Requirement: Read through the data, and wherever a line holds the word "patreon", write that line out.

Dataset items

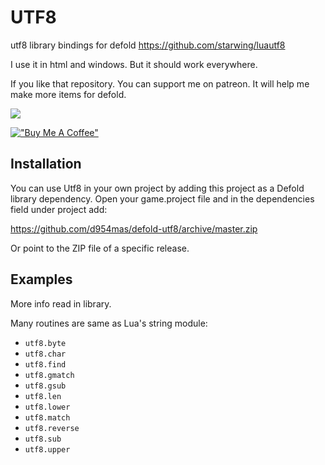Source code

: # UTF8

utf8 library bindings for defold
https://github.com/starwing/luautf8

I use it in html and windows. But it should work everywhere.

If you like that repository. You can support me on patreon.
It will help me make more items for defold.

[![](https://c5.patreon.com/external/logo/become_a_patron_button.png)](https://www.patreon.com/d954mas)

[!["Buy Me A Coffee"](https://www.buymeacoffee.com/assets/img/custom_images/orange_img.png)](https://www.buymeacoffee.com/d954mas)

## Installation

You can use Utf8 in your own project by adding this project as a Defold library dependency. Open your game.project file and in the dependencies field under project add:

https://github.com/d954mas/defold-utf8/archive/master.zip

Or point to the ZIP file of a specific release.

## Examples

More info read in library.

Many routines are same as Lua's string module:
- `utf8.byte`
- `utf8.char`
- `utf8.find`
- `utf8.gmatch`
- `utf8.gsub`
- `utf8.len`
- `utf8.lower`
- `utf8.match`
- `utf8.reverse`
- `utf8.sub`
- `utf8.upper`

Task answer:
If you like that repository. You can support me on patreon.
[![](https://c5.patreon.com/external/logo/become_a_patron_button.png)](https://www.patreon.com/d954mas)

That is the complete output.